Today we are putting the finishing touches to our updated asset allocation models for the final quarter of 2013.
Because we believe the bulk in variance of long-term investment returns come from an asset allocation strategy, we place a great deal of importance on this asset allocation within our Investment Committee.
Making tactical adjustments to our strategic asset allocation positions is our attempt to add additional value.
We also attempt to add value through fund selection.
This quarter we have taken the decision to outsource the management of our asset allocation models to a third-party, Distribution Technology.
They offer a powerful and sophisticated asset allocation model which is supported by a dedicated and expert Financial Analytics Team.
Like us, they accept that accurately predicting the future is not possible, but combine forward-looking and past performance analysis to more accurately forecast the most likely future outcomes.

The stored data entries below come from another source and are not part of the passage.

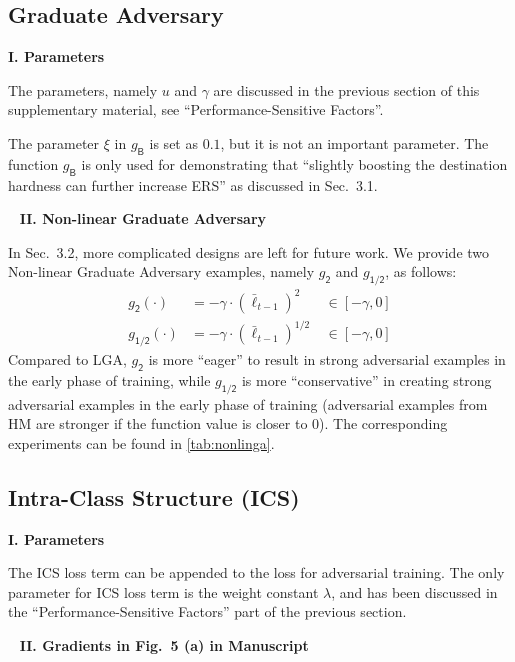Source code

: \subsection{Graduate Adversary}
\label{sec:b3}

\noindent\textbf{I. Parameters}

The parameters, namely $u$ and $\gamma$ are discussed in the previous section
of this supplementary material, see ``Performance-Sensitive Factors''.

The parameter $\xi$ in $g_\mathsf{B}$ is set as $0.1$, but it is not an important parameter.
%
The function $g_\mathsf{B}$ is only used for demonstrating that ``slightly
boosting the destination hardness can further increase ERS'' as discussed
in Sec.~3.1.


~\newline
\noindent\textbf{II. Non-linear Graduate Adversary}

In Sec.~3.2, more complicated designs are left for future work.
%
We provide two Non-linear Graduate Adversary examples, namely
$g_\mathsf{2}$ and $g_\mathsf{1/2}$, as follows:
%
\begin{align}
	g_\mathsf{2}(\cdot)   &= -\gamma \cdot (\bar{\ell}_{t-1})^{2}  &~ \in [-\gamma,0]\\
	g_\mathsf{1/2}(\cdot) &= -\gamma \cdot (\bar{\ell}_{t-1})^{1/2} &~ \in [-\gamma, 0]
\end{align}
%
Compared to LGA, $g_\mathsf{2}$ is more ``eager'' to result in strong adversarial
examples in the early phase of training, while $g_\mathsf{1/2}$ is more ``conservative''
in creating strong adversarial examples in the early phase of training
(adversarial examples from HM are stronger if the function value is closer to $0$).
%
The corresponding experiments can be found in \cref{tab:nonlinga}.

\subsection{Intra-Class Structure (ICS)}

\noindent\textbf{I. Parameters}

The ICS loss term can be appended to the loss for adversarial training.
%
The only parameter for ICS loss term is the weight constant $\lambda$,
and has been discussed in the ``Performance-Sensitive Factors'' part
of the previous section.

~\newline
\noindent\textbf{II. Gradients in Fig.~5 (a) in Manuscript}

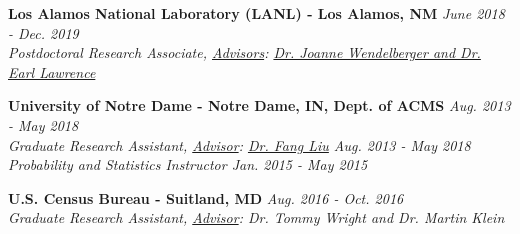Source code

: \workspace
    \textbf{Los Alamos National Laboratory (LANL) - Los Alamos, NM} \hfill \textit{June 2018 - Dec. 2019}\\
    \textit{Postdoctoral Research Associate, \underline{Advisors}: \href{http://www.lanl.gov/expertise/profiles/view/joanne-wendelberger}{Dr. Joanne Wendelberger and Dr. Earl Lawrence}}

\workspace
    \textbf{University of Notre Dame - Notre Dame, IN, Dept. of ACMS} \hfill \textit{Aug. 2013 - May 2018}\\
    \textit{Graduate Research Assistant, \underline{Advisor}: \href{http://acms.nd.edu/people/faculty/fang-liu/}{Dr. Fang Liu} \hfill Aug. 2013 - May 2018}\\
    \textit{Probability and Statistics Instructor \hfill Jan. 2015 - May 2015}

\workspace
    \textbf{U.S. Census Bureau - Suitland, MD} \hfill \textit{Aug. 2016 - Oct. 2016}\\
    \textit{Graduate Research Assistant, \underline{Advisor}: Dr. Tommy Wright and Dr. Martin Klein}
    
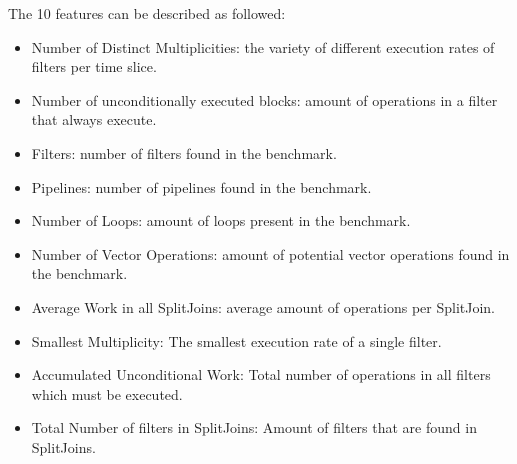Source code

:The 10 features can be described as followed:
\begin{itemize}
\item Number of Distinct Multiplicities: the variety of different execution rates of filters per time slice.
\vspace{-1em}
\item Number of unconditionally executed blocks: amount of operations in a filter that always execute.
\vspace{-1em}
\item Filters: number of filters found in the benchmark.
\vspace{-1em}
\item Pipelines: number of pipelines found in the benchmark.
\vspace{-1em}
\item Number of Loops: amount of loops present in the benchmark.
\vspace{-1em}
\item Number of Vector Operations: amount of potential vector operations found in the benchmark.
\vspace{-1em}
\item Average Work in all SplitJoins: average amount of operations per SplitJoin.
\vspace{-1em}
\item Smallest Multiplicity: The smallest execution rate of a single filter.
\vspace{-1em}
\item Accumulated Unconditional Work: Total number of operations in all filters which must be executed.
\vspace{-1em}
\item Total Number of filters in SplitJoins: Amount of filters that are found in SplitJoins.
\end{itemize}

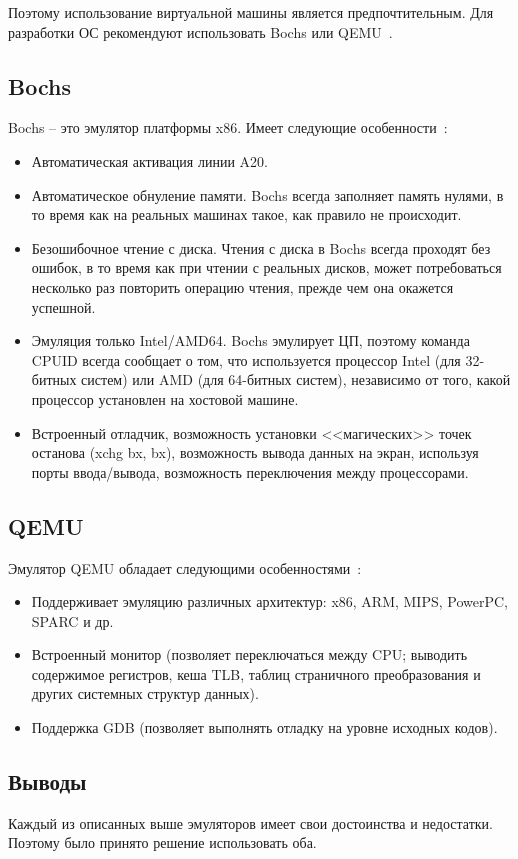 Поэтому использование виртуальной машины является предпочтительным. Для
разработки ОС рекомендуют использовать Bochs или QEMU~\cite{os_dev}.

\subsection{Bochs}
Bochs -- это эмулятор платформы x86. Имеет следующие особенности~\cite{os_dev}:
\begin{itemize}
\item Автоматическая активация линии A20.
\item Автоматическое обнуление памяти. Bochs всегда заполняет память нулями, в то время как
	на реальных машинах такое, как правило не происходит.
\item Безошибочное чтение с диска. Чтения с диска в Bochs всегда проходят без ошибок, в то
	время как при чтении с реальных дисков, может потребоваться несколько раз повторить
	операцию чтения, прежде чем она окажется успешной.
\item Эмуляция только Intel/AMD64. Bochs эмулирует ЦП, поэтому команда CPUID всегда сообщает
	о том, что используется процессор Intel (для 32-битных систем) или AMD (для 64-битных систем),
	независимо от того, какой процессор установлен на хостовой машине.
\item Встроенный отладчик, возможность установки <<магических>> точек останова (xchg bx, bx),
	возможность вывода данных на экран, используя порты ввода/вывода, возможность переключения
	между процессорами.
\end{itemize}

\subsection{QEMU}
Эмулятор QEMU обладает следующими особенностями~\cite{os_dev}:
\begin{itemize}
\item Поддерживает эмуляцию различных архитектур: x86, ARM, MIPS, PowerPC, SPARC и др.
\item Встроенный монитор (позволяет переключаться между CPU; выводить содержимое регистров, кеша TLB,
	таблиц страничного преобразования и других системных структур данных).
\item Поддержка GDB (позволяет выполнять отладку на уровне исходных кодов).
\end{itemize}

\subsection{Выводы}
Каждый из описанных выше эмуляторов имеет свои достоинства и недостатки. Поэтому
было принято решение использовать оба.

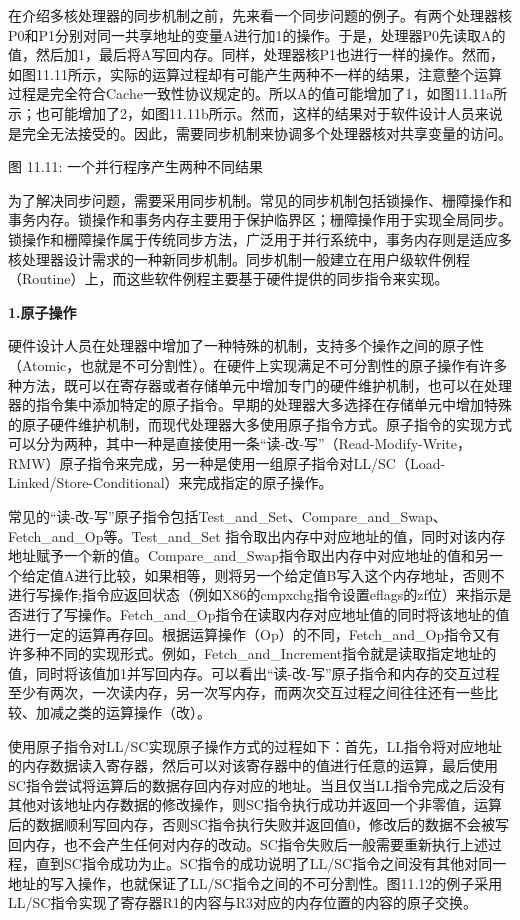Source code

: \documentclass[]{ctexbook}
\begin{document}
在介绍多核处理器的同步机制之前，先来看一个同步问题的例子。有两个处理器核P0和P1分别对同一共享地址的变量A进行加1的操作。于是，处理器P0先读取A的值，然后加1，最后将A写回内存。同样，处理器核P1也进行一样的操作。然而，如图11.11所示，实际的运算过程却有可能产生两种不一样的结果，注意整个运算过程是完全符合Cache一致性协议规定的。所以A的值可能增加了1，如图11.11a所示；也可能增加了2，如图11.11b所示。然而，这样的结果对于软件设计人员来说是完全无法接受的。因此，需要同步机制来协调多个处理器核对共享变量的访问。

图 11.11: 一个并行程序产生两种不同结果

为了解决同步问题，需要采用同步机制。常见的同步机制包括锁操作、栅障操作和事务内存。锁操作和事务内存主要用于保护临界区；栅障操作用于实现全局同步。锁操作和栅障操作属于传统同步方法，广泛用于并行系统中，事务内存则是适应多核处理器设计需求的一种新同步机制。同步机制一般建立在用户级软件例程（Routine）上，而这些软件例程主要基于硬件提供的同步指令来实现。

\textbf{1.原子操作}

硬件设计人员在处理器中增加了一种特殊的机制，支持多个操作之间的原子性（Atomic，也就是不可分割性）。在硬件上实现满足不可分割性的原子操作有许多种方法，既可以在寄存器或者存储单元中增加专门的硬件维护机制，也可以在处理器的指令集中添加特定的原子指令。早期的处理器大多选择在存储单元中增加特殊的原子硬件维护机制，而现代处理器大多使用原子指令方式。原子指令的实现方式可以分为两种，其中一种是直接使用一条``读-改-写''（Read-Modify-Write，RMW）原子指令来完成，另一种是使用一组原子指令对LL/SC（Load-Linked/Store-Conditional）来完成指定的原子操作。

常见的``读-改-写''原子指令包括Test\_and\_Set、Compare\_and\_Swap、Fetch\_and\_Op等。Test\_and\_Set 指令取出内存中对应地址的值，同时对该内存地址赋予一个新的值。Compare\_and\_Swap指令取出内存中对应地址的值和另一个给定值A进行比较，如果相等，则将另一个给定值B写入这个内存地址，否则不进行写操作;指令应返回状态（例如X86的cmpxchg指令设置eflags的zf位）来指示是否进行了写操作。Fetch\_and\_Op指令在读取内存对应地址值的同时将该地址的值进行一定的运算再存回。根据运算操作（Op）的不同，Fetch\_and\_Op指令又有许多种不同的实现形式。例如，Fetch\_and\_Increment指令就是读取指定地址的值，同时将该值加1并写回内存。可以看出``读-改-写''原子指令和内存的交互过程至少有两次，一次读内存，另一次写内存，而两次交互过程之间往往还有一些比较、加减之类的运算操作（改）。

使用原子指令对LL/SC实现原子操作方式的过程如下：首先，LL指令将对应地址的内存数据读入寄存器，然后可以对该寄存器中的值进行任意的运算，最后使用SC指令尝试将运算后的数据存回内存对应的地址。当且仅当LL指令完成之后没有其他对该地址内存数据的修改操作，则SC指令执行成功并返回一个非零值，运算后的数据顺利写回内存，否则SC指令执行失败并返回值0，修改后的数据不会被写回内存，也不会产生任何对内存的改动。SC指令失败后一般需要重新执行上述过程，直到SC指令成功为止。SC指令的成功说明了LL/SC指令之间没有其他对同一地址的写入操作，也就保证了LL/SC指令之间的不可分割性。图11.12的例子采用LL/SC指令实现了寄存器R1的内容与R3对应的内存位置的内容的原子交换。
\end{document}
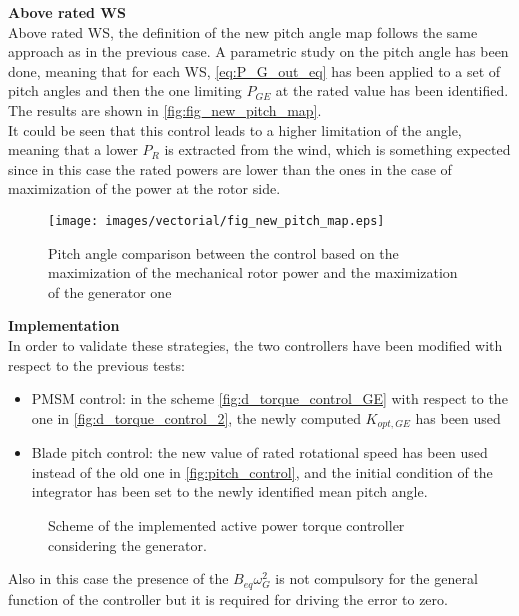 \textbf{Above rated WS}\\
Above rated WS, the definition of the new pitch angle map follows the same approach as in the previous case. A parametric study on the pitch angle has been done, meaning that for each WS, \autoref{eq:P_G_out_eq} has been applied to a set of pitch angles and then the one limiting $P_{GE}$ at the rated value has been identified. The results are shown in \autoref{fig:fig_new_pitch_map}.\\ 
 It could be seen that this control leads to a higher limitation of the angle, meaning that a lower $P_R$ is extracted from the wind, which is something expected since in this case the rated powers are lower than the ones in the case of maximization of the power at the rotor side.
\begin{figure}[H]
  \centering
  \texttt{[image: images/vectorial/fig\_new\_pitch\_map.eps]}
  \caption{Pitch angle comparison between the control based on the maximization of the mechanical rotor power and the maximization of the generator one}
  \label{fig:fig_new_pitch_map}
\end{figure}

\textbf{Implementation}\\
In order to validate these strategies, the two controllers have been modified with respect to the previous tests:
\begin{itemize}
  \item PMSM control: in the scheme \autoref{fig:d_torque_control_GE} with respect to the one in \autoref{fig:d_torque_control_2}, the newly computed  $K_{opt,GE}$ has been used%
  \item Blade pitch control: the new value of rated rotational speed has been used instead of the old one in \autoref{fig:pitch_control}, and the initial condition of the integrator has been set to the newly identified mean pitch angle.
\end{itemize}

\begin{figure}[H]
  \centering
  
  \caption{Scheme of the implemented active power torque controller considering the generator.}
  \label{fig:d_torque_control_GE}
\end{figure}
Also in this case the presence of the $B_{eq}\omega_G^2$ is not compulsory for the general function of the controller but it is required for driving the error to zero.

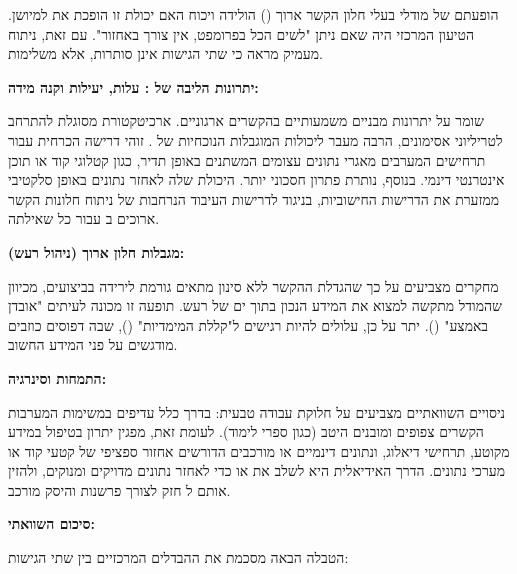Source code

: 
הופעתם של מודלי  בעלי חלון הקשר ארוך () הולידה ויכוח האם יכולת זו הופכת את  למיושן. הטיעון המרכזי היה שאם ניתן "לשים הכל בפרומפט, אין צורך באחזור". עם זאת, ניתוח מעמיק מראה כי שתי הגישות אינן סותרות, אלא משלימות.

\textbf{יתרונות הליבה של : עלות, יעילות וקנה מידה:}

 שומר על יתרונות מבניים משמעותיים בהקשרים ארגוניים. ארכיטקטורת  מסוגלת להתרחב לטריליוני אסימונים, הרבה מעבר ליכולות המוגבלות הנוכחיות של . זוהי דרישה הכרחית עבור תרחישים המערבים מאגרי נתונים עצומים המשתנים באופן תדיר, כגון קטלוגי קוד או תוכן אינטרנטי דינמי. בנוסף,  נותרת פתרון חסכוני יותר. היכולת שלה לאחזר נתונים באופן סלקטיבי ממזערת את הדרישות החישוביות, בניגוד לדרישות העיבוד הנרחבות של ניתוח חלונות הקשר ארוכים ב עבור כל שאילתה.

\textbf{מגבלות  חלון ארוך (ניהול רעש):}

מחקרים מצביעים על כך שהגדלת ההקשר ללא סינון מתאים גורמת לירידה בביצועים, מכיוון שהמודל מתקשה למצוא את המידע הנכון בתוך ים של רעש. תופעה זו מכונה לעיתים "אובדן באמצע" ()\cite{liu2023lost}. יתר על כן,  עלולים להיות רגישים ל"קללת המימדיות" (), שבה דפוסים כוזבים מודגשים על פני המידע החשוב.

\textbf{התמחות וסינרגיה:}

ניסויים השוואתיים מצביעים על חלוקת עבודה טבעית:  בדרך כלל עדיפים במשימות המערבות הקשרים צפופים ומובנים היטב (כגון ספרי לימוד). לעומת זאת,  מפגין יתרון בטיפול במידע מקוטע, תרחישי דיאלוג, ונתונים דינמיים או מורכבים הדורשים אחזור ספציפי של קטעי קוד או מערכי נתונים. הדרך האידיאלית היא לשלב את  או  כדי לאחזר נתונים מדויקים ומנוקים, ולהזין אותם ל חזק לצורך פרשנות והיסק מורכב.

\textbf{סיכום השוואתי:}

הטבלה הבאה מסכמת את ההבדלים המרכזיים בין שתי הגישות:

This leads to the construction of efficient, practical and investible asset allocation strategies which can be readily aligned with client risk tolerances.
The asset allocation models are reviewed quarterly, updated only in the event of a significant market event. They are then updated once a year at the end of Q3 based on the latest Capital Market Assumptions data.
What this means for our clients is precise risk management and investment recommendations which are well suited to their objectives, risk attitude and capacity for risk.
Our quarterly investment outlook will become a quarterly investment report, with a greater focus on discussing pertinent economic and investment market developments. It will continue to be published here on our website each quarter.
We are always happy to discuss this in more detail with our clients and present additional information about the asset allocation setting process used to determine these models.